STUPD: A Synthetic Dataset for Spatial and Temporal Relation Reasoning
Palaash Agrawal, Haidi Azaman, Cheston Tan
TL;DR
STUPD introduces a large-scale synthetic dataset that jointly targets static/dynamic spatial prepositions and temporal relations to advance visual relationship reasoning. Built in Unity3D with 3D object metadata, STUPD provides 150K Spatial-STUPD samples across 30 senses and 50K Temporal-STUPD samples across 10 senses, enabling robust pretraining for real-world tasks. Empirical results show that pretraining on STUPD improves performance on real-world datasets (e.g., SpatialSense and ImageNet-VidVRD), with dynamic/spatio-temporal cues offering particularly strong transfer, while highlighting the value of 3D information and explicit temporal reasoning. The work discusses limitations like sense ambiguity and limited object diversity, and outlines future directions to broaden sense disambiguation, object types, and deeper 3D reasoning to further close the gap between synthetic and real-world visual understanding.
Abstract
Understanding relations between objects is crucial for understanding the semantics of a visual scene. It is also an essential step in order to bridge visual and language models. However, current state-of-the-art computer vision models still lack the ability to perform spatial reasoning well. Existing datasets mostly cover a relatively small number of spatial relations, all of which are static relations that do not intrinsically involve motion. In this paper, we propose the Spatial and Temporal Understanding of Prepositions Dataset (STUPD) -- a large-scale video dataset for understanding static and dynamic spatial relationships derived from prepositions of the English language. The dataset contains 150K visual depictions (videos and images), consisting of 30 distinct spatial prepositional senses, in the form of object interaction simulations generated synthetically using Unity3D. In addition to spatial relations, we also propose 50K visual depictions across 10 temporal relations, consisting of videos depicting event/time-point interactions.

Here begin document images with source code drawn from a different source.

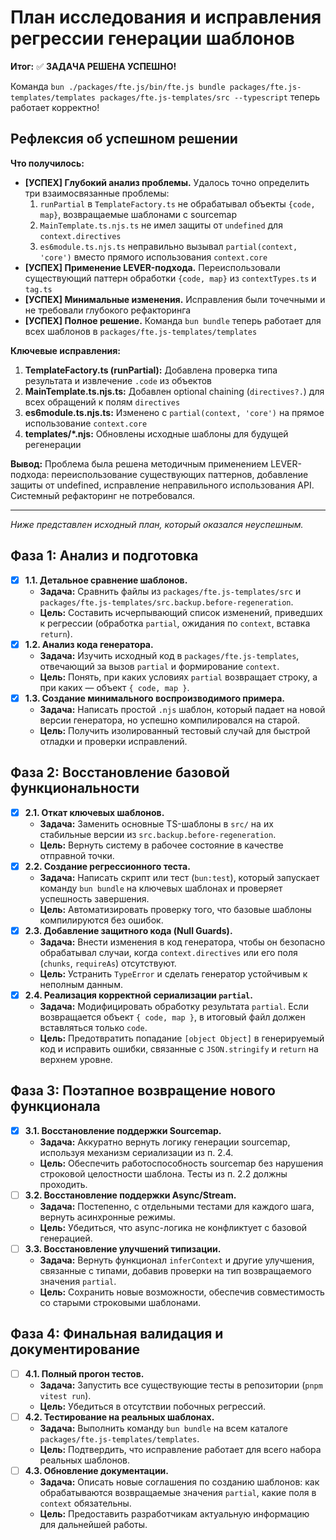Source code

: # План исследования и исправления регрессии генерации шаблонов

**Итог:** ✅ **ЗАДАЧА РЕШЕНА УСПЕШНО!**

Команда `bun ./packages/fte.js/bin/fte.js bundle packages/fte.js-templates/templates packages/fte.js-templates/src --typescript` теперь работает корректно!

## Рефлексия об успешном решении

**Что получилось:**
*   **[УСПЕХ] Глубокий анализ проблемы.** Удалось точно определить три взаимосвязанные проблемы:
    1. `runPartial` в `TemplateFactory.ts` не обрабатывал объекты `{code, map}`, возвращаемые шаблонами с sourcemap
    2. `MainTemplate.ts.njs.ts` не имел защиты от `undefined` для `context.directives`
    3. `es6module.ts.njs.ts` неправильно вызывал `partial(context, 'core')` вместо прямого использования `context.core`
*   **[УСПЕХ] Применение LEVER-подхода.** Переиспользовали существующий паттерн обработки `{code, map}` из `contextTypes.ts` и `tag.ts`
*   **[УСПЕХ] Минимальные изменения.** Исправления были точечными и не требовали глубокого рефакторинга
*   **[УСПЕХ] Полное решение.** Команда `bun bundle` теперь работает для всех шаблонов в `packages/fte.js-templates/templates`

**Ключевые исправления:**
1. **TemplateFactory.ts (runPartial):** Добавлена проверка типа результата и извлечение `.code` из объектов
2. **MainTemplate.ts.njs.ts:** Добавлен optional chaining (`directives?.`) для всех обращений к полям `directives`
3. **es6module.ts.njs.ts:** Изменено с `partial(context, 'core')` на прямое использование `context.core`
4. **templates/*.njs:** Обновлены исходные шаблоны для будущей регенерации

**Вывод:** Проблема была решена методичным применением LEVER-подхода: переиспользование существующих паттернов, добавление защиты от undefined, исправление неправильного использования API. Системный рефакторинг не потребовался.

---
*Ниже представлен исходный план, который оказался неуспешным.*

## Фаза 1: Анализ и подготовка

*   [X] **1.1. Детальное сравнение шаблонов.**
    *   **Задача:** Сравнить файлы из `packages/fte.js-templates/src` и `packages/fte.js-templates/src.backup.before-regeneration`.
    *   **Цель:** Составить исчерпывающий список изменений, приведших к регрессии (обработка `partial`, ожидания по `context`, вставка `return`).
*   [X] **1.2. Анализ кода генератора.**
    *   **Задача:** Изучить исходный код в `packages/fte.js-templates`, отвечающий за вызов `partial` и формирование `context`.
    *   **Цель:** Понять, при каких условиях `partial` возвращает строку, а при каких — объект `{ code, map }`.
*   [X] **1.3. Создание минимального воспроизводимого примера.**
    *   **Задача:** Написать простой `.njs` шаблон, который падает на новой версии генератора, но успешно компилировался на старой.
    *   **Цель:** Получить изолированный тестовый случай для быстрой отладки и проверки исправлений.

## Фаза 2: Восстановление базовой функциональности

*   [X] **2.1. Откат ключевых шаблонов.**
    *   **Задача:** Заменить основные TS-шаблоны в `src/` на их стабильные версии из `src.backup.before-regeneration`.
    *   **Цель:** Вернуть систему в рабочее состояние в качестве отправной точки.
*   [X] **2.2. Создание регрессионного теста.**
    *   **Задача:** Написать скрипт или тест (`bun:test`), который запускает команду `bun bundle` на ключевых шаблонах и проверяет успешность завершения.
    *   **Цель:** Автоматизировать проверку того, что базовые шаблоны компилируются без ошибок.
*   [X] **2.3. Добавление защитного кода (Null Guards).**
    *   **Задача:** Внести изменения в код генератора, чтобы он безопасно обрабатывал случаи, когда `context.directives` или его поля (`chunks`, `requireAs`) отсутствуют.
    *   **Цель:** Устранить `TypeError` и сделать генератор устойчивым к неполным данным.
*   [X] **2.4. Реализация корректной сериализации `partial`.**
    *   **Задача:** Модифицировать обработку результата `partial`. Если возвращается объект `{ code, map }`, в итоговый файл должен вставляться только `code`.
    *   **Цель:** Предотвратить попадание `[object Object]` в генерируемый код и исправить ошибки, связанные с `JSON.stringify` и `return` на верхнем уровне.

## Фаза 3: Поэтапное возвращение нового функционала

*   [X] **3.1. Восстановление поддержки Sourcemap.**
    *   **Задача:** Аккуратно вернуть логику генерации sourcemap, используя механизм сериализации из п. 2.4.
    *   **Цель:** Обеспечить работоспособность sourcemap без нарушения строковой целостности шаблона. Тесты из п. 2.2 должны проходить.
*   [ ] **3.2. Восстановление поддержки Async/Stream.**
    *   **Задача:** Постепенно, с отдельными тестами для каждого шага, вернуть асинхронные режимы.
    *   **Цель:** Убедиться, что async-логика не конфликтует с базовой генерацией.
*   [ ] **3.3. Восстановление улучшений типизации.**
    *   **Задача:** Вернуть функционал `inferContext` и другие улучшения, связанные с типами, добавив проверки на тип возвращаемого значения `partial`.
    *   **Цель:** Сохранить новые возможности, обеспечив совместимость со старыми строковыми шаблонами.

## Фаза 4: Финальная валидация и документирование

*   [ ] **4.1. Полный прогон тестов.**
    *   **Задача:** Запустить все существующие тесты в репозитории (`pnpm vitest run`).
    *   **Цель:** Убедиться в отсутствии побочных регрессий.
*   [ ] **4.2. Тестирование на реальных шаблонах.**
    *   **Задача:** Выполнить команду `bun bundle` на всем каталоге `packages/fte.js-templates/templates`.
    *   **Цель:** Подтвердить, что исправление работает для всего набора реальных шаблонов.
*   [ ] **4.3. Обновление документации.**
    *   **Задача:** Описать новые соглашения по созданию шаблонов: как обрабатываются возвращаемые значения `partial`, какие поля в `context` обязательны.
    *   **Цель:** Предоставить разработчикам актуальную информацию для дальнейшей работы.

To our knowledge, no dataset exists that represents temporal relations through visual settings. In this dataset, we also provide 3D information about object interactions such as frame-wise coordinates, and descriptions of the objects used. The goal of this synthetic dataset is to help models perform better in visual relationship detection in real-world settings. We demonstrate an increase in the performance of various models over 2 real-world datasets (ImageNet-VidVRD and Spatial Senses) when pretrained on the STUPD dataset, in comparison to other pretraining datasets.